# Adding busybox to stock aosp 4.1.1 ROM..



## indy328 (Aug 15, 2011)

Hey all! I just took the plunge to create my own ROM and have a build from source. I would like to bake busybox into my build and I have a vague idea of how to do so. I've asked around on g+ and the only advice people give is to use a kitchen or use an app. I feel like this defeats the purpose of doing it myself to learn so I would rather not use a kitchen or app. I've searched around and have found one brief guide on how to do it for a 4.0.3 ROM and I followed it but it ignored my busybox scripts when it began compiling. I figured I would ask here and see if anybody could help me out or point me in the right direction as I haven't been able to find any good information yet.

I'd like to build this and make it a serious project of mine and figured I'd take the plunge and start somewhere!

Sent from my Full AOSP on Toro-VZW using Tapatalk 2

Sent from my Full AOSP on Toro-VZW using Tapatalk 2


----------



## yarly (Jun 22, 2011)

Just take a look at how someone like Cyanogen does it. That's the easiest explanation I can provide.


----------



## indy328 (Aug 15, 2011)

yarly said:


> Just take a look at how someone like Cyanogen does it. That's the easiest explanation I can provide.

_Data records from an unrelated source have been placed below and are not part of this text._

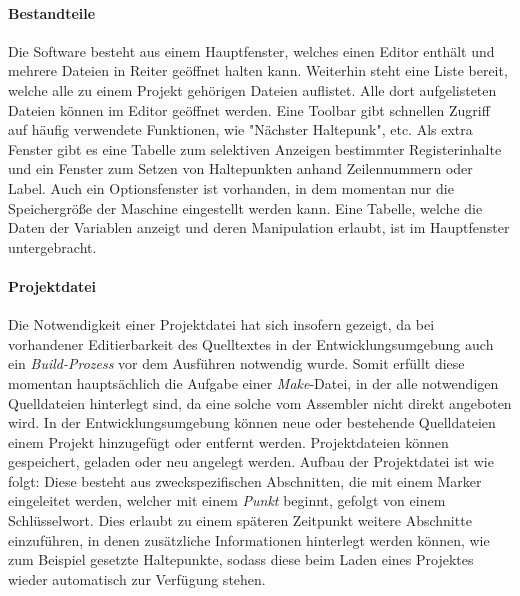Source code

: \paragraph{Bestandteile}
Die Software besteht aus einem Hauptfenster, welches einen Editor enthält und mehrere Dateien in Reiter geöffnet halten kann. Weiterhin steht eine Liste bereit, welche alle zu einem Projekt gehörigen Dateien auflistet. Alle dort aufgelisteten Dateien können im Editor geöffnet werden. Eine Toolbar gibt schnellen Zugriff auf häufig verwendete Funktionen, wie "Nächster Haltepunk", etc.
Als extra Fenster gibt es eine Tabelle zum selektiven Anzeigen bestimmter Registerinhalte und ein Fenster zum Setzen von Haltepunkten anhand Zeilennummern oder Label. Auch ein Optionsfenster ist vorhanden, in dem momentan nur die Speichergröße der Maschine eingestellt werden kann. Eine Tabelle, welche die Daten der Variablen anzeigt und deren Manipulation erlaubt, ist im Hauptfenster untergebracht.

\paragraph{Projektdatei}
Die Notwendigkeit einer Projektdatei hat sich insofern gezeigt, da bei vorhandener Editierbarkeit des Quelltextes in der Entwicklungsumgebung auch ein \emph{Build-Prozess} vor dem Ausführen notwendig wurde. Somit erfüllt diese momentan hauptsächlich die Aufgabe einer \emph{Make}-Datei, in der alle notwendigen Quelldateien hinterlegt sind, da eine solche vom Assembler nicht direkt angeboten wird. In der Entwicklungsumgebung können neue oder bestehende Quelldateien einem Projekt hinzugefügt oder entfernt werden. Projektdateien können gespeichert, geladen oder neu angelegt werden.  Aufbau der Projektdatei ist wie folgt: Diese besteht aus zweckspezifischen Abschnitten, die mit einem Marker eingeleitet werden, welcher mit einem \emph{Punkt} beginnt, gefolgt von einem Schlüsselwort. Dies erlaubt zu einem späteren Zeitpunkt weitere Abschnitte einzuführen, in denen zusätzliche Informationen hinterlegt werden können, wie zum Beispiel gesetzte Haltepunkte, sodass diese beim Laden eines Projektes wieder automatisch zur Verfügung stehen.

i'm not completely sure how to do so. i've looked around and posted in a few other threads and other people are having the same issue. it just has a problem when adding superuser. here is the related thread: http://rootzwiki.com/topic/14293-aosp-build-with-no-baseband-cdma-galaxy-nexus/page__st__130

i'd really like to get this ironed out but i am lost as to where to look.


----------



## JBirdVegas (Jun 11, 2011)

indy328 said:


> it ignored my busybox scripts when it began compiling.


look at https://github.com/CyanogenMod/android_vendor_cm/blob/ics/config/common.mk#L45

The compiler is only ignoring your script(s) because you must tell it to look for them... then where to put the binaries within the system/


----------



## JBirdVegas (Jun 11, 2011)

[...sweet double post deleted]


----------



## indy328 (Aug 15, 2011)

JBirdVegas said:


> look at https://github.com/C...g/common.mk#L45
> 
> The compiler is only ignoring your script(s) because you must tell it to look for them... then where to put the binaries within the system/


thank you much! for whatever reason i never got a notification that anybody responded to this thread and i just now checked it! i'll try your suggestion and see what happens!


----------



## indy328 (Aug 15, 2011)

@JBirdVegas i actually started all of this with your instructions in post #6 here-> http://rootzwiki.com/topic/14293-aosp-build-with-no-baseband-cdma-galaxy-nexus/


----------



## JBirdVegas (Jun 11, 2011)

Glad to help good luck


----------



## indy328 (Aug 15, 2011)

So should I add this to my full_toro make file or do I add it to the common.mk? It seems that is the way most people do it. Basically I just need to add that line to my makefile?

Sent from my Galaxy Nexus using Tapatalk 2


----------



## JBirdVegas (Jun 11, 2011)

I would in common as you want bb to be in all builds for all devices not just toro


----------